As I’ve noted before when reviewing “complete” books of something or other, claiming a book as “complete” is a rather dangerous thing to do since it’s almost inevitable that some aspect of the subject, no matter how minor, is omitted and where does that leave a “complete” book? And given that Egypt seems to have had as many deities of one sort or another as it has grains of sand it’s an especially dangerous claim to make of a book about Egyptian gods and goddesses.

Wilkinson, fortunately, takes a thematic approach to his subject. The inevitable catalogue of deities which one would expect to be at the core of his book is divided into types or classes such as mammalian deities, avian deities, invertebrate and insect deities and so on, which allows him to survey the entire gamut of the types of gods and goddesses the Egyptians worshipped without turning his book into little more than a list of individual deities but saying little about any of them, although the longest chapters are, inevitably, on male and female anthropomorphic deities respectively. The approach means that he can select a representative sample of the various types of deity, including both the well-known and the relatively obscure, in a format which covers their individual mythology, iconography and the evidence for their worship, except in the cases of the really obscure, such as Ba-Pef, a minor underworld deity mentioned in the Pyramid Texts, who merit a summary paragraph. As an approach to a vast topic, this categorisation is an attractive and successful and encourages much browsing of the book.
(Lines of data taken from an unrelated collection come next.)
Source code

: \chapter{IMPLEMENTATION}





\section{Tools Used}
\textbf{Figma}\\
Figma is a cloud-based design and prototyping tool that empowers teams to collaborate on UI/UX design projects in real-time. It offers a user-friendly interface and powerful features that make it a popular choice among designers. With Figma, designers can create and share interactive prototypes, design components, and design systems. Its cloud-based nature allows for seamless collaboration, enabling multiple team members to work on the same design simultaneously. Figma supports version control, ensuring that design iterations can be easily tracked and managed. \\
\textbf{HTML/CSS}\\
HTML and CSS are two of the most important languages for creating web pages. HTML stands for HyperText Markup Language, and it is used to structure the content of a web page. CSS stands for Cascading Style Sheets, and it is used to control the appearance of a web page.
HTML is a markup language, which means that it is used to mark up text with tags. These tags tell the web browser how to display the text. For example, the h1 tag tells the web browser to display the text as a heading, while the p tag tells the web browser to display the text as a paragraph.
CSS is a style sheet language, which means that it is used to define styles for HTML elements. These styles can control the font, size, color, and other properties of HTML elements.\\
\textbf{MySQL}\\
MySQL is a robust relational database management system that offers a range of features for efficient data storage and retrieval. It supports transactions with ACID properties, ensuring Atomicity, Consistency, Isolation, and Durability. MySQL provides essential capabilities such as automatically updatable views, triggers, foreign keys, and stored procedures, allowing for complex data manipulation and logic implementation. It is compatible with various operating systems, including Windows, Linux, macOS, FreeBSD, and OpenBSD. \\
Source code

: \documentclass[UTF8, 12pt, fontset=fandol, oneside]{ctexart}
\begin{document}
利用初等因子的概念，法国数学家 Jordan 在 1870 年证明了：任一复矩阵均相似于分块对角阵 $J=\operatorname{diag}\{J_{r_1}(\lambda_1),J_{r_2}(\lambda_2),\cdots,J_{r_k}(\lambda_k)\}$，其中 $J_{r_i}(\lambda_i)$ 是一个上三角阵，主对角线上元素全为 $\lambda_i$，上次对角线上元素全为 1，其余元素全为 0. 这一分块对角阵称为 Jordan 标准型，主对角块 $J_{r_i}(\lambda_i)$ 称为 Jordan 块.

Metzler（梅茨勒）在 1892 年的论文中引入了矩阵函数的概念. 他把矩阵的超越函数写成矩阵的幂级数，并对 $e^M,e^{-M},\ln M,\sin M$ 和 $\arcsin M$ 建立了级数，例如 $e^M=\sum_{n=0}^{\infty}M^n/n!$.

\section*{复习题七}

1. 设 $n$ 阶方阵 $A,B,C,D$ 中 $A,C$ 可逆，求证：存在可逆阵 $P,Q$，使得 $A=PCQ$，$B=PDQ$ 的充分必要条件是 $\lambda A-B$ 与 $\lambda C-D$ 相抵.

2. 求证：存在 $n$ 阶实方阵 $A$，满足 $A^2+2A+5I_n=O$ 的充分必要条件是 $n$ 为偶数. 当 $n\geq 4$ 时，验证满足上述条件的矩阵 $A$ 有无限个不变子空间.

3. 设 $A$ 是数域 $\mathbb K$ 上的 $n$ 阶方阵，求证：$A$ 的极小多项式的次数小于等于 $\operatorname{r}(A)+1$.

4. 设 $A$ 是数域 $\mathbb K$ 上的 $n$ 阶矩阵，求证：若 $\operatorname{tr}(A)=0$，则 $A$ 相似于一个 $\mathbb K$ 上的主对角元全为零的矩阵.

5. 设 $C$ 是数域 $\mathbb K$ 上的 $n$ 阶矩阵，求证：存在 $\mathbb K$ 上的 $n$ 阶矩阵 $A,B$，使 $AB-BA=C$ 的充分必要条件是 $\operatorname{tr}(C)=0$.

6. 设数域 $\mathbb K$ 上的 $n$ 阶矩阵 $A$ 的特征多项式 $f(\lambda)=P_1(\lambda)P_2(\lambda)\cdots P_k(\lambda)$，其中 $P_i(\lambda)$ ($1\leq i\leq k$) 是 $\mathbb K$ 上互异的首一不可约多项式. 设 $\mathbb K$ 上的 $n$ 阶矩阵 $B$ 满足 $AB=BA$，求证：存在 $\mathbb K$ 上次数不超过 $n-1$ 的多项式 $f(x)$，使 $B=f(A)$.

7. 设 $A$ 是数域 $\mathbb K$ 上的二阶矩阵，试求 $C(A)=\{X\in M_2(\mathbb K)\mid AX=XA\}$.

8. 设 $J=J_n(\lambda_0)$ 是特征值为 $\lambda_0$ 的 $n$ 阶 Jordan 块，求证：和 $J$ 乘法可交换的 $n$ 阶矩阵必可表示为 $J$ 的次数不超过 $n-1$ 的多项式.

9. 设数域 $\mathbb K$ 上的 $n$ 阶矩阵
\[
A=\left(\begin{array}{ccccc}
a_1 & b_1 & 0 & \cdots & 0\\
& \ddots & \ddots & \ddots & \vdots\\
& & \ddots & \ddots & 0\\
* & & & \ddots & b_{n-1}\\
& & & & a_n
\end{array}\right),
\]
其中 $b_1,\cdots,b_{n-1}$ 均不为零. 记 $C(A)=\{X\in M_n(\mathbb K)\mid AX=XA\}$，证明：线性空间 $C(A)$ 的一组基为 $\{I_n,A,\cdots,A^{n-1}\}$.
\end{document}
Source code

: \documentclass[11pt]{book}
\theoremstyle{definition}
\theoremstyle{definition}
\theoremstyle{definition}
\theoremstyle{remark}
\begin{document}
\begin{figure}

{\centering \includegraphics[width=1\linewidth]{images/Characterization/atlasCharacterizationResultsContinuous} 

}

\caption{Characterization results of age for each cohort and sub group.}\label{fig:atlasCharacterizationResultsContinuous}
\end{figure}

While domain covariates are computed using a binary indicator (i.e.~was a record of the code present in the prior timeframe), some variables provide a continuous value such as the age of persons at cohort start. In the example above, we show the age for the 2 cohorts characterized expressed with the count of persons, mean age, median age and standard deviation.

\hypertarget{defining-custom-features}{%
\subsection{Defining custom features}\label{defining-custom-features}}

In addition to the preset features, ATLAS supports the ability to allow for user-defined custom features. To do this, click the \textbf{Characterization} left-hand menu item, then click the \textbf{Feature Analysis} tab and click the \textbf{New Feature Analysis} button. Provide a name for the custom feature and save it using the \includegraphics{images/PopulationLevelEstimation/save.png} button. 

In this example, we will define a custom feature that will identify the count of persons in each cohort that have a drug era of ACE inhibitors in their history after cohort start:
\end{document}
But it’s not just a catalogue of deities. Wilkinson begins by examining what (little) we know about Egypt’s deities both before and at the very beginning of Egyptian civilisation and discussing just how difficult interpretation of this little is. What were the distant origins of well-known deities of “classical” Egypt such as Osiris and Ptah, with their complex mythologies and widespread cults? How did the earliest sense of the sacred in pre-dynastic Egypt evolve into the sophisticated cults and practices we see growing and changing through the dynastic period? These are important questions because, contrary to popular (pagan) belief, Egyptian religion was not static; indeed, it changed and evolved throughout the course of Egyptian history and civilisation, and this process of evolution had its roots in the very early stages of the culture.

In his introductory chapters, the author also considers the relationships between humans and the divine and between the gods and the cosmos over which they ruled, the nature of popular religion and piety as distinct from the well-documented ‘state’ or official cults and the origins and background to and influence of Egypt’s brief flirtation with monotheism. Here he explores the various cosmological views and models which developed in different cult centres and centred on specific deities, as exemplified by the contradictory creation myths which eventually collided and managed to co-exist. Cosmic wank or breath of life? Take your pick.

In addition to all else one can say about this book, it is superbly and lavishly illustrated with almost 340 illustrations of which over 130 are in colour, including photographs of tomb-paintings, statues, temples, stelae, carved stone friezes and other artefacts, and line drawings of various deities and scenes, presumably worked up from paintings and similar too poorly preserved or too eroded to be successfully photographed.

This may be one of the few “complete” books of anything which can claim to live up to its title as it’s difficult to think of anything the vast majority of readers would want to know about the subject which isn’t covered and covered well by the author. As such, it can more than justify its price and the space it would take up on your bookshelf. If you buy one reference book on Egyptian deities, this is a very strong contender indeed.